1.7 Surrender of Certificates; Payment of Merger Consideration.
(a) Exchange Agent. The Corporate Secretary of EIS shall act as
exchange agent (the "Exchange Agent") in the Merger.
(b) Parent to Provide Common Stock. Promptly after the Effective
Time, Parent shall make available to the Exchange Agent for exchange in
accordance with this Article II, the aggregate Merger Consideration payable
pursuant to Section 1.6 in exchange for outstanding shares of Parent Common
Stock.
(c) Exchange Procedures. Promptly after the Effective Time, Parent
shall deliver the Merger consideration in exchange for certificates representing
all outstanding shares of Parent Common Stock (the "Certificates"). Until so
surrendered, each outstanding Certificate that, prior to the Effective Time,
represented shares of Parent Common Stock, will be deemed from and after the
Effective Time, to evidence only the right to receive the Merger Consideration
in respect of each such share.
(d) Distributions With Respect to Unexchanged Shares. No dividends
or other distributions declared or made with a record date after the Effective
Time with respect to EIS Common Stock will be paid to the holder of any
unsurrendered Certificate with respect to the shares of EIS Common Stock
represented thereby until the holder of record of such Certificate shall
surrender such Certificate. Subject to applicable law, following surrender of
any such Certificate, there shall be paid to the record holder of the
certificates representing whole shares of EIS Common Stock issued in exchange
therefor, without interest, at the time of such surrender, the amount of
dividends or other distributions with a record date after the Effective Time
theretofore paid with respect to such whole shares of EIS Common Stock.

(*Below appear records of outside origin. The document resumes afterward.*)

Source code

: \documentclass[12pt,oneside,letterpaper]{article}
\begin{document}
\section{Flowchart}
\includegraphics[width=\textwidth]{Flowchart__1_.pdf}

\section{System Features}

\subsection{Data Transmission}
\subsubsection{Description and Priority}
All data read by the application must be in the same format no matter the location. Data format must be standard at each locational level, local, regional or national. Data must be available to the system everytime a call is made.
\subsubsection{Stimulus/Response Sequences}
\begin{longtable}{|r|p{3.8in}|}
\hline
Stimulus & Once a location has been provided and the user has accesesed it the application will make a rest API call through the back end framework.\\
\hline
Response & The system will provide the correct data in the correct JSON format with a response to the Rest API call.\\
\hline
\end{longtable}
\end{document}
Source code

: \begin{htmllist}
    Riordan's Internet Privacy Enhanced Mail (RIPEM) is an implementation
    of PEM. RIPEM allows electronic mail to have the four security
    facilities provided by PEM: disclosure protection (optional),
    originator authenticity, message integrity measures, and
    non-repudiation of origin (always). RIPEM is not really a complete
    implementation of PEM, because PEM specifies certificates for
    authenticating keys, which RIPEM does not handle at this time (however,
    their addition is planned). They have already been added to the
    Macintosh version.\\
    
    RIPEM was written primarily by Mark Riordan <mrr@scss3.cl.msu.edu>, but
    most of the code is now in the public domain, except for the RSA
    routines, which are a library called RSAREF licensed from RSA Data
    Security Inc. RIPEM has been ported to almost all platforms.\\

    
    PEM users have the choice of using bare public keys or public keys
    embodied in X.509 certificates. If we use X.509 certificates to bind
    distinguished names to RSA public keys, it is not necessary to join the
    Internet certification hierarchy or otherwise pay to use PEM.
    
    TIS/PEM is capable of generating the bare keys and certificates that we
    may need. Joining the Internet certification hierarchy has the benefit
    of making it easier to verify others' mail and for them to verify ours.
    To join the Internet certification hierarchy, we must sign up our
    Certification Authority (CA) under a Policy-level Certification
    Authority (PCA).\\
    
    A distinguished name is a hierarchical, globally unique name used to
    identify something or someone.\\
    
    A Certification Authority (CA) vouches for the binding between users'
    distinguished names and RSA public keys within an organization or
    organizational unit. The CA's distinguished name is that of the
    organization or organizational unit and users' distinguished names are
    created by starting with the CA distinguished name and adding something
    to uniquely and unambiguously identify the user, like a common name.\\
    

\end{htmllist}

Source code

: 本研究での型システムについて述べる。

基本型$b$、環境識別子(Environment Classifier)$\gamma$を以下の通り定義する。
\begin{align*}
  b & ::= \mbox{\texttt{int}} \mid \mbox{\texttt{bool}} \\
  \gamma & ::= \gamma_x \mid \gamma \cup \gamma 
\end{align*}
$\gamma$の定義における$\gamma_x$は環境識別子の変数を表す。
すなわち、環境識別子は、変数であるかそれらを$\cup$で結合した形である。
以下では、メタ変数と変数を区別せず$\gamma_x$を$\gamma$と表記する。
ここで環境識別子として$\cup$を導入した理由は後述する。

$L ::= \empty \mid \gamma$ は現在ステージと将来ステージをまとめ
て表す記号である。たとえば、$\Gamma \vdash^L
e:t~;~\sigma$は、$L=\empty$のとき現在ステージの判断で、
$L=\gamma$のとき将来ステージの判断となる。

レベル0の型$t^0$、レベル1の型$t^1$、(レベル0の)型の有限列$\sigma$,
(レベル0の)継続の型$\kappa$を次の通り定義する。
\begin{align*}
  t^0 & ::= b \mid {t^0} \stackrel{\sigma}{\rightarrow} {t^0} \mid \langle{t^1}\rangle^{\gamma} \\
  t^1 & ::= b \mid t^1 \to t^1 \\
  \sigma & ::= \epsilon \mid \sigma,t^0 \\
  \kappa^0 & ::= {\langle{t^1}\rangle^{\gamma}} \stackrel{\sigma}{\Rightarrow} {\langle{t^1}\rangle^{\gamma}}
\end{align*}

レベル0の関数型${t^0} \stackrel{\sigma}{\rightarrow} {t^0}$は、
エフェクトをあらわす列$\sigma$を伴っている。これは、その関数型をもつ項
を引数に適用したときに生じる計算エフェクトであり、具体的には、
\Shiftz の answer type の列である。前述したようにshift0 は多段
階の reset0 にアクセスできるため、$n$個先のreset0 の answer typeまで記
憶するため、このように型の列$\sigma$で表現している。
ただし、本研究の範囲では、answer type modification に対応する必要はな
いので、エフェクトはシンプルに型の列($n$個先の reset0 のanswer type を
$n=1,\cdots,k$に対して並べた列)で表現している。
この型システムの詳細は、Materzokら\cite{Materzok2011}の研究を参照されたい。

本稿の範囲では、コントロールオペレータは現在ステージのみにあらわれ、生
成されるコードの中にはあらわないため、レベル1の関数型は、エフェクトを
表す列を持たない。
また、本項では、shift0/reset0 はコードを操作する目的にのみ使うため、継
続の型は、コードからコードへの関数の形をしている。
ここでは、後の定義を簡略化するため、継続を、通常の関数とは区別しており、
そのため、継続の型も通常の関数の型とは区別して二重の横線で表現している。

1.8 No Further Ownership Rights in Parent Common Stock. All amounts paid
upon the surrender for exchange of shares of Parent Common Stock in accordance
with the terms hereof shall be deemed to have been issued in full satisfaction
of all rights pertaining to such shares of Parent Common Stock, and there shall
be no further registration of transfers on the records of EIS of shares of
Parent Common Stock which were outstanding immediately prior to the Effective
Time. If, after the Effective Time, Certificates are presented to the Parent or
EIS for any reason, they shall be canceled and the Merger Consideration shall be
delivered to the person entitled thereto.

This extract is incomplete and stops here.